Task directions
Every entry below should be printed again exactly as it reads.

(Records from a data source)
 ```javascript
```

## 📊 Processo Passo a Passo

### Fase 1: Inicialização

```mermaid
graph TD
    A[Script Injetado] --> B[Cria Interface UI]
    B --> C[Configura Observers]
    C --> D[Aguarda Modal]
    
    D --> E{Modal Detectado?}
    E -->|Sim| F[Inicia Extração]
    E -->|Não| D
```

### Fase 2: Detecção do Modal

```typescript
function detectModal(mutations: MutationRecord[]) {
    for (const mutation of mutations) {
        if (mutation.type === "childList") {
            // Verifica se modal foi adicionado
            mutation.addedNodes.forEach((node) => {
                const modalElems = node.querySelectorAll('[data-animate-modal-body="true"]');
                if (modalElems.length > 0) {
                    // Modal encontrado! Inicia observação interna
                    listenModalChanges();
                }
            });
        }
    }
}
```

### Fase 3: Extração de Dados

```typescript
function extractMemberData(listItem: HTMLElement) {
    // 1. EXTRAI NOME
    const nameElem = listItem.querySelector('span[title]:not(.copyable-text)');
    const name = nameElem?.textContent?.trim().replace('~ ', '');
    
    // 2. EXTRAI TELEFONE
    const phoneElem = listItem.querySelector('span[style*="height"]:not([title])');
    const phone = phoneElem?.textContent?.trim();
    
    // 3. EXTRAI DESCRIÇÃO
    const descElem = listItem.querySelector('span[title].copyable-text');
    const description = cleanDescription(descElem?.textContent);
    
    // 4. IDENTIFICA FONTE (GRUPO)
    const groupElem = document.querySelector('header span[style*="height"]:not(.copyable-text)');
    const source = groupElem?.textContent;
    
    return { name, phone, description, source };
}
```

Response area
 ```javascript
```

## 📊 Processo Passo a Passo

### Fase 1: Inicialização

```mermaid
graph TD
    A[Script Injetado] --> B[Cria Interface UI]
    B --> C[Configura Observers]
    C --> D[Aguarda Modal]
    
    D --> E{Modal Detectado?}
    E -->|Sim| F[Inicia Extração]
    E -->|Não| D
```

### Fase 2: Detecção do Modal

```typescript
function detectModal(mutations: MutationRecord[]) {
    for (const mutation of mutations) {
        if (mutation.type === "childList") {
            // Verifica se modal foi adicionado
            mutation.addedNodes.forEach((node) => {
                const modalElems = node.querySelectorAll('[data-animate-modal-body="true"]');
                if (modalElems.length > 0) {
                    // Modal encontrado! Inicia observação interna
                    listenModalChanges();
                }
            });
        }
    }
}
```

### Fase 3: Extração de Dados

```typescript
function extractMemberData(listItem: HTMLElement) {
    // 1. EXTRAI NOME
    const nameElem = listItem.querySelector('span[title]:not(.copyable-text)');
    const name = nameElem?.textContent?.trim().replace('~ ', '');
    
    // 2. EXTRAI TELEFONE
    const phoneElem = listItem.querySelector('span[style*="height"]:not([title])');
    const phone = phoneElem?.textContent?.trim();
    
    // 3. EXTRAI DESCRIÇÃO
    const descElem = listItem.querySelector('span[title].copyable-text');
    const description = cleanDescription(descElem?.textContent);
    
    // 4. IDENTIFICA FONTE (GRUPO)
    const groupElem = document.querySelector('header span[style*="height"]:not(.copyable-text)');
    const source = groupElem?.textContent;
    
    return { name, phone, description, source };
}
```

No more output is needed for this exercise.